In order to address these questions, an exercise was developed to observe attitudes about posting behaviors on social media sites and to help participants become more self-aware about their social media presence. In the exercise, each participant was asked to play the part of a hiring manager and to rank three potential candidates for an internship. By playing this role, participants would engage in the hiring process from employer’s side and envision the role of social media in their own prospects as a job candidate.

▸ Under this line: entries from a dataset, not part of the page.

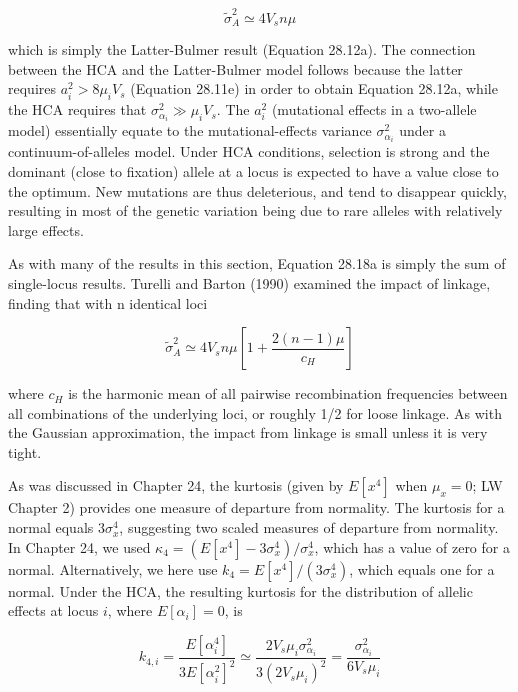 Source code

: \documentclass{article}
\begin{document}
\begin{equation}
\widetilde{\sigma}_{A}^{2}\simeq4V_{s}n\mu
\tag{28.18a}
\label{eq:28_18a}
\end{equation}

which is simply the Latter-Bulmer result (Equation 28.12a). The connection between the HCA and the Latter-Bulmer model follows because the latter requires  $ a_i^2 > 8\mu_i V_s $ (Equation 28.11e) in order to obtain Equation 28.12a, while the HCA requires that  $ \sigma_{\alpha_i}^2 \gg \mu_i V_s $. The  $ a_i^2 $ (mutational effects in a two-allele model) essentially equate to the mutational-effects variance  $ \sigma_{\alpha_i}^2 $ under a continuum-of-alleles model. Under HCA conditions, selection is strong and the dominant (close to fixation) allele at a locus is expected to have a value close to the optimum. New mutations are thus deleterious, and tend to disappear quickly, resulting in most of the genetic variation being due to rare alleles with relatively large effects.

As with many of the results in this section, Equation 28.18a is simply the sum of single-locus results. Turelli and Barton (1990) examined the impact of linkage, finding that with n identical loci

\begin{equation}
\widetilde{\sigma}_{A}^{2}\simeq4V_{s}n\mu\left[1+\frac{2(n-1)\mu}{c_{H}}\right]
\tag{28.18b}
\label{eq:28_18b}
\end{equation}

where  $ c_{H} $ is the harmonic mean of all pairwise recombination frequencies between all combinations of the underlying loci, or roughly 1/2 for loose linkage. As with the Gaussian approximation, the impact from linkage is small unless it is very tight.

As was discussed in Chapter 24, the kurtosis (given by  $ E[x^4] $ when  $ \mu_x = 0 $; LW Chapter 2) provides one measure of departure from normality. The kurtosis for a normal equals  $ 3\sigma_x^4 $, suggesting two scaled measures of departure from normality. In Chapter 24, we used  $ \kappa_4 = (E[x^4] - 3\sigma_x^4)/\sigma_x^4 $, which has a value of zero for a normal. Alternatively, we here use  $ k_4 = E[x^4]/(3\sigma_x^4) $, which equals one for a normal. Under the HCA, the resulting kurtosis for the distribution of allelic effects at locus  $ i $, where  $ E[\alpha_i] = 0 $, is

\begin{equation}
k_{4,i}=\frac{E[\alpha_{i}^{4}]}{3E[\alpha_{i}^{2}]^{2}}\simeq\frac{2V_{s}\mu_{i}\sigma_{\alpha_{i}}^{2}}{3(2V_{s}\mu_{i})^{2}}=\frac{\sigma_{\alpha_{i}}^{2}}{6V_{s}\mu_{i}}
\tag{28.18c}
\label{eq:28_18c}
\end{equation}
\end{document}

The study sample was drawn from an introductory business course offered to undergraduate students attending a large university in the Midwestern United States. Participants were given a resume for each candidate, along with a short summary of each candidate’s social media profile, as prepared by a hypothetical human resources department. The candidates were intentionally created with very similar educational qualifications and work histories. The only major distinguishing factor on the resumes was the candidates’GPAs, which varied slightly. The candidates’social media summaries were considerably more diverse. Candidate 1’s summary included references to posts in his profile about excessive partying, along with a report of occasional gender and racial slurs. Candidate 2’s summary noted that he had no social media presence. Candidate 3’s summary noted that he was an active social media user and that his posts mostly involved the student organization that he was a member of and the activities that the organization promoted.

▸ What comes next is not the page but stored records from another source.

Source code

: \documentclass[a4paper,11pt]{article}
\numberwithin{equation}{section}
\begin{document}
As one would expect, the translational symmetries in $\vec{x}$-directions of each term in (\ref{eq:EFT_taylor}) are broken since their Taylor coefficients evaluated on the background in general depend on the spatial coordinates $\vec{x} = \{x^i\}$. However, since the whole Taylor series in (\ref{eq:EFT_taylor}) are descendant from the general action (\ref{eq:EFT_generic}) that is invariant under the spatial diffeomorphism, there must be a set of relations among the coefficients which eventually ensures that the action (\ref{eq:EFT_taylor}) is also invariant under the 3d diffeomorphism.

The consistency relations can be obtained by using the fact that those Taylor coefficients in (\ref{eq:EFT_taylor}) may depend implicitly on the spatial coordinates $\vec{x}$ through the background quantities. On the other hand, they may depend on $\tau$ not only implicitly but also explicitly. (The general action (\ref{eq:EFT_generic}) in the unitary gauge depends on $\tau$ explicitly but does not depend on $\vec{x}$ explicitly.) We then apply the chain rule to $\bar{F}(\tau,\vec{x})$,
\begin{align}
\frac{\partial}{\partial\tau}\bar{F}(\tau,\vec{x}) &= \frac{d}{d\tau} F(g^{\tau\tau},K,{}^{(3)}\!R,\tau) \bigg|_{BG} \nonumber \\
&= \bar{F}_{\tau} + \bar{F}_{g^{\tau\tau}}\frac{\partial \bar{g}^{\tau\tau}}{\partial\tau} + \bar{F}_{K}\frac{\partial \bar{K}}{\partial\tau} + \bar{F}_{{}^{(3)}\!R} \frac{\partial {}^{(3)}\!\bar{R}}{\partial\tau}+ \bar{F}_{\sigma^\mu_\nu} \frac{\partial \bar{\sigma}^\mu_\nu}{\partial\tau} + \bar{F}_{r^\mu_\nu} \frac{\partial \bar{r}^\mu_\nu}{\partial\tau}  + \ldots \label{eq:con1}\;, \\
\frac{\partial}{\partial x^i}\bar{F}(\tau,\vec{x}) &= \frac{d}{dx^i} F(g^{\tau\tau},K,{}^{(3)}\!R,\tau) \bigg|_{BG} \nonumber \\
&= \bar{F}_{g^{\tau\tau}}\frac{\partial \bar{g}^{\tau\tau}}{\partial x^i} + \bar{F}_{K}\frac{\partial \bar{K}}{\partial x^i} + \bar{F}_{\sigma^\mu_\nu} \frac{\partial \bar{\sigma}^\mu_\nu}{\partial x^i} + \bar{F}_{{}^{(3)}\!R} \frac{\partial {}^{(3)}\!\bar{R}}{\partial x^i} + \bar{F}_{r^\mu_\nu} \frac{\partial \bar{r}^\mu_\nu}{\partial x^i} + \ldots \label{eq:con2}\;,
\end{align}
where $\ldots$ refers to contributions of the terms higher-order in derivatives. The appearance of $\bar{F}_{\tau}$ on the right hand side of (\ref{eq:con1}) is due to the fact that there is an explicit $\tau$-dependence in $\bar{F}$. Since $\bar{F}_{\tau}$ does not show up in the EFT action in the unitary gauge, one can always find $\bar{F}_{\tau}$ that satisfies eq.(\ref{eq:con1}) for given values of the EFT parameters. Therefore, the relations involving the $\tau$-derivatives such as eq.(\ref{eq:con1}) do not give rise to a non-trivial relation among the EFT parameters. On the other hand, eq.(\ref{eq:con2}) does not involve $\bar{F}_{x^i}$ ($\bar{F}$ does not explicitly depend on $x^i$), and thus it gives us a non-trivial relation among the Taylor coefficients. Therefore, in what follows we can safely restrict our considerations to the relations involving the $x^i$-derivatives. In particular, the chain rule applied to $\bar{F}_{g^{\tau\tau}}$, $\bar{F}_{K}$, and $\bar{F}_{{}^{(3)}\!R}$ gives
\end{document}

In addition to ranking the job candidates in order of preference, participants were asked to explain in written comments why they ranked each candidate as they did. Written content was coded and analyzed to determine major patterns and themes in the participants’evaluations of the hypothetical job candidates.

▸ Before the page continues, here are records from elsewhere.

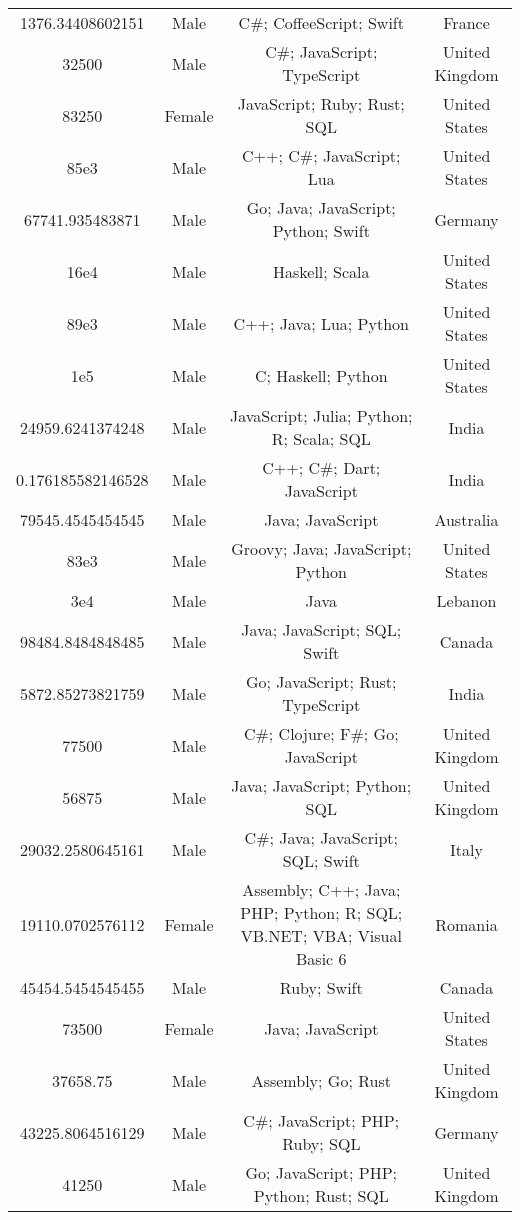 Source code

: \begin{center}
\begin{tabular}{ |c|c|c|c| }
1376.34408602151  &  Male  &  C\#; CoffeeScript; Swift  &  France  \\ 
32500  &  Male  &  C\#; JavaScript; TypeScript  &  United Kingdom  \\ 
83250  &  Female  &  JavaScript; Ruby; Rust; SQL  &  United States  \\ 
85e3  &  Male  &  C++; C\#; JavaScript; Lua  &  United States  \\ 
67741.935483871  &  Male  &  Go; Java; JavaScript; Python; Swift  &  Germany  \\ 
16e4  &  Male  &  Haskell; Scala  &  United States  \\ 
89e3  &  Male  &  C++; Java; Lua; Python  &  United States  \\ 
1e5  &  Male  &  C; Haskell; Python  &  United States  \\ 
24959.6241374248  &  Male  &  JavaScript; Julia; Python; R; Scala; SQL  &  India  \\ 
0.176185582146528  &  Male  &  C++; C\#; Dart; JavaScript  &  India  \\ 
79545.4545454545  &  Male  &  Java; JavaScript  &  Australia  \\ 
83e3  &  Male  &  Groovy; Java; JavaScript; Python  &  United States  \\ 
3e4  &  Male  &  Java  &  Lebanon  \\ 
98484.8484848485  &  Male  &  Java; JavaScript; SQL; Swift  &  Canada  \\ 
5872.85273821759  &  Male  &  Go; JavaScript; Rust; TypeScript  &  India  \\ 
77500  &  Male  &  C\#; Clojure; F\#; Go; JavaScript  &  United Kingdom  \\ 
56875  &  Male  &  Java; JavaScript; Python; SQL  &  United Kingdom  \\ 
29032.2580645161  &  Male  &  C\#; Java; JavaScript; SQL; Swift  &  Italy  \\ 
19110.0702576112  &  Female  &  Assembly; C++; Java; PHP; Python; R; SQL; VB.NET; VBA; Visual Basic 6  &  Romania  \\ 
45454.5454545455  &  Male  &  Ruby; Swift  &  Canada  \\ 
73500  &  Female  &  Java; JavaScript  &  United States  \\ 
37658.75  &  Male  &  Assembly; Go; Rust  &  United Kingdom  \\ 
43225.8064516129  &  Male  &  C\#; JavaScript; PHP; Ruby; SQL  &  Germany  \\ 
41250  &  Male  &  Go; JavaScript; PHP; Python; Rust; SQL  &  United Kingdom  \\ 

\end{tabular}
\end{center}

The greatest divergence occurred in participants’speculation about why Candidate 2 did not have a social media profile, along with other inferences about what online behavior suggests about a given candidate’s offline behavior and potential work performance. Some participants, albeit a minority, ranked Candidate 2 last. They assumed that the lack of a social media profile meant that the candidate, in the words of one participant, ‘might have deleted everything to hide something.’In other words, it was inconceivable that a person would not have a social media presence, and the most likely explanation was a cover-up of bad behavior. A related concern was the risk that ‘we don’t know anything about him.’ On the other hand, 72 percent of participants ranked Candidate 2 as average, viewing the lack of social media as possibly negative but not disqualifying. One typical comment connected the lack of social media to a lack of social skills: ‘He is not active on social media, which is good, but it shows that he is not well connected with people and may lack personal skills.’Others, who most often ranked Candidate 2 as the second choice, saw the lack of social media as positive or neutral: ‘No social media but that’s ok. We could use some more grounded people’or ‘No social media image is better than a negative one.’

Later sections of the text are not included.